* Assignment: From the entries below, copy exactly the lines from the one that contains "millimetres larger in" through the one that contains "ordered keys |", both included, and only those.

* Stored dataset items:
· · ·

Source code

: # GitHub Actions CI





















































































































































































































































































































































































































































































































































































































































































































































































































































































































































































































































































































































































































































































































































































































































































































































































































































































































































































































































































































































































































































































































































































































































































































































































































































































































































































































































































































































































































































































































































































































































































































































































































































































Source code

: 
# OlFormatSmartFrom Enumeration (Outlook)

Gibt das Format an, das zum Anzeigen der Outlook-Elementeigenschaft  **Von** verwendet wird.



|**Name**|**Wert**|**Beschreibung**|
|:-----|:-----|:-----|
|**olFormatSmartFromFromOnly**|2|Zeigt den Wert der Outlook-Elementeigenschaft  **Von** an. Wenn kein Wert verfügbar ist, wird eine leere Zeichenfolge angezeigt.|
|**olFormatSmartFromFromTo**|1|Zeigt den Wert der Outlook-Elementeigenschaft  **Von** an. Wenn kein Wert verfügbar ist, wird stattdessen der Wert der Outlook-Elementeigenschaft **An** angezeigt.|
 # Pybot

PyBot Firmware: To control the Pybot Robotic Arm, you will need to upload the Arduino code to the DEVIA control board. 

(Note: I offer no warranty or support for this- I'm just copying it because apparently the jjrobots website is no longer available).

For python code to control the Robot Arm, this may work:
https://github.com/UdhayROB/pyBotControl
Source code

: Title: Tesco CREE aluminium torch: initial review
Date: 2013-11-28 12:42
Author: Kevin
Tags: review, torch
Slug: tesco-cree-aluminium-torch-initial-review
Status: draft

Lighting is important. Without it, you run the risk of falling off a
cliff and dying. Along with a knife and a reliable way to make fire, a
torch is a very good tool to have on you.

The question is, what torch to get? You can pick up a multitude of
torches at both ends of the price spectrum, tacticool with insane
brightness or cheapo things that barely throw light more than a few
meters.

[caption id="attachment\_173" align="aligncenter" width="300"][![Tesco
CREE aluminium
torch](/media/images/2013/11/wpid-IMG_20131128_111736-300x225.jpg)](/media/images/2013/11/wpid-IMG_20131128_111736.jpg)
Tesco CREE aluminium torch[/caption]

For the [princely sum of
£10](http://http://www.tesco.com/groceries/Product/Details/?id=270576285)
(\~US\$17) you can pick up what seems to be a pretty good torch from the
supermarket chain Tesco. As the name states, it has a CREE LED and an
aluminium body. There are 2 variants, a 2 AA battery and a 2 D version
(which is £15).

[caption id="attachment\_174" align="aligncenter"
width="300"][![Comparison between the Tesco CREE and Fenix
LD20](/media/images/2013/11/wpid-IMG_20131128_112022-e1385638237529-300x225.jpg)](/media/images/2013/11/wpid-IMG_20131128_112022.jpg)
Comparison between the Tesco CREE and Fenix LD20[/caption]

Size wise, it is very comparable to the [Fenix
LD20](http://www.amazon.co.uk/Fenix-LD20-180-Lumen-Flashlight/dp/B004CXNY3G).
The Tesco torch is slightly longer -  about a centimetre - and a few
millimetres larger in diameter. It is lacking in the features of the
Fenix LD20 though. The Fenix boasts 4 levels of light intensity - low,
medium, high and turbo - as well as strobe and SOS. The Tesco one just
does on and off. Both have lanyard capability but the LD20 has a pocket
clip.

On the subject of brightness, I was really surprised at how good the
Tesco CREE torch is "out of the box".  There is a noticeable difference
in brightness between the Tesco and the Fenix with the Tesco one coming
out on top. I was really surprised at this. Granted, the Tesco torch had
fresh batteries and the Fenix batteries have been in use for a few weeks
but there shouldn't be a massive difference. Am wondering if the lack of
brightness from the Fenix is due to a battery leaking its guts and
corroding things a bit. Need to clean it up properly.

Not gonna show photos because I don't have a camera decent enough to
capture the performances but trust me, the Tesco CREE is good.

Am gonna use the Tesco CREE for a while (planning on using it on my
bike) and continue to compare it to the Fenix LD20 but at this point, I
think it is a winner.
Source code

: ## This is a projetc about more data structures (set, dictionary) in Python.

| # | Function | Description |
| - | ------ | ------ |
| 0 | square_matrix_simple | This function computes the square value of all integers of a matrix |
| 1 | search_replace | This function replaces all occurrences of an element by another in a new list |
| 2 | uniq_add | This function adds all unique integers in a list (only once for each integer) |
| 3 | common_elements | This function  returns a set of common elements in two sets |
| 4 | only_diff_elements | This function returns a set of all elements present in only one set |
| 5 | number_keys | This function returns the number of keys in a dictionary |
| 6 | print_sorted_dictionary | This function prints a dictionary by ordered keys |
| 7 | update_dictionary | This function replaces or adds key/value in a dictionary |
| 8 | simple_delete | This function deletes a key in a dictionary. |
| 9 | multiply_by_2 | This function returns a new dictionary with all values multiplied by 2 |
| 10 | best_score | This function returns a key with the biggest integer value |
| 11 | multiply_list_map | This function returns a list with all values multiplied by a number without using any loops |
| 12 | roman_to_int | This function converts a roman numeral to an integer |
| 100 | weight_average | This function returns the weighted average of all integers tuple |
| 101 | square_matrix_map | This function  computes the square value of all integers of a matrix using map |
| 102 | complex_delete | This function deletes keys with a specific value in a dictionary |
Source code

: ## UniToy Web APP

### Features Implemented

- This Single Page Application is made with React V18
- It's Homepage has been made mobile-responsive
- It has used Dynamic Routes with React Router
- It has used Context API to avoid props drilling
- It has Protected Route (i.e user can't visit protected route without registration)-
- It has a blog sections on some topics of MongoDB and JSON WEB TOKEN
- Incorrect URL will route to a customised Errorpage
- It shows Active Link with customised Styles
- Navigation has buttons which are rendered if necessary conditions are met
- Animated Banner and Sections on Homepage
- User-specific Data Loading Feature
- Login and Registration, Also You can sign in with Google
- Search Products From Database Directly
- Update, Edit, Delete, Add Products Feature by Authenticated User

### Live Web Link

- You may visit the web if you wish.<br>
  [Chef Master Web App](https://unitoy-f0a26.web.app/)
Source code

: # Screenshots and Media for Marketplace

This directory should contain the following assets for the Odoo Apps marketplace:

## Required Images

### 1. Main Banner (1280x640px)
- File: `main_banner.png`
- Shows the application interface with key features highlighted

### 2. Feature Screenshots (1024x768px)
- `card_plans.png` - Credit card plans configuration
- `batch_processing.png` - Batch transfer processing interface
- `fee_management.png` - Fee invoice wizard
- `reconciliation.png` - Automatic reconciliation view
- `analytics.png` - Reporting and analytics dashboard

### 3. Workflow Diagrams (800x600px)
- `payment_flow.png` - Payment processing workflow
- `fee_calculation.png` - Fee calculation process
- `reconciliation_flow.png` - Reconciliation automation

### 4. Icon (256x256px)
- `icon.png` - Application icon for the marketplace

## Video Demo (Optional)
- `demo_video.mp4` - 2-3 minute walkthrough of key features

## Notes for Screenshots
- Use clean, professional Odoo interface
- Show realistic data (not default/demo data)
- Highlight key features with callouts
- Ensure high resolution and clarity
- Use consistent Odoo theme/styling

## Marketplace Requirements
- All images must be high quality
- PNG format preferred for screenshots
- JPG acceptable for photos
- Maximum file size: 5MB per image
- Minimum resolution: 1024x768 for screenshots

· · ·

* Solution to this task:
millimetres larger in diameter. It is lacking in the features of the
Fenix LD20 though. The Fenix boasts 4 levels of light intensity - low,
medium, high and turbo - as well as strobe and SOS. The Tesco one just
does on and off. Both have lanyard capability but the LD20 has a pocket
clip.

On the subject of brightness, I was really surprised at how good the
Tesco CREE torch is "out of the box".  There is a noticeable difference
in brightness between the Tesco and the Fenix with the Tesco one coming
out on top. I was really surprised at this. Granted, the Tesco torch had
fresh batteries and the Fenix batteries have been in use for a few weeks
but there shouldn't be a massive difference. Am wondering if the lack of
brightness from the Fenix is due to a battery leaking its guts and
corroding things a bit. Need to clean it up properly.

Not gonna show photos because I don't have a camera decent enough to
capture the performances but trust me, the Tesco CREE is good.

Am gonna use the Tesco CREE for a while (planning on using it on my
bike) and continue to compare it to the Fenix LD20 but at this point, I
think it is a winner.
Source code

: ## This is a projetc about more data structures (set, dictionary) in Python.

| # | Function | Description |
| - | ------ | ------ |
| 0 | square_matrix_simple | This function computes the square value of all integers of a matrix |
| 1 | search_replace | This function replaces all occurrences of an element by another in a new list |
| 2 | uniq_add | This function adds all unique integers in a list (only once for each integer) |
| 3 | common_elements | This function  returns a set of common elements in two sets |
| 4 | only_diff_elements | This function returns a set of all elements present in only one set |
| 5 | number_keys | This function returns the number of keys in a dictionary |
| 6 | print_sorted_dictionary | This function prints a dictionary by ordered keys |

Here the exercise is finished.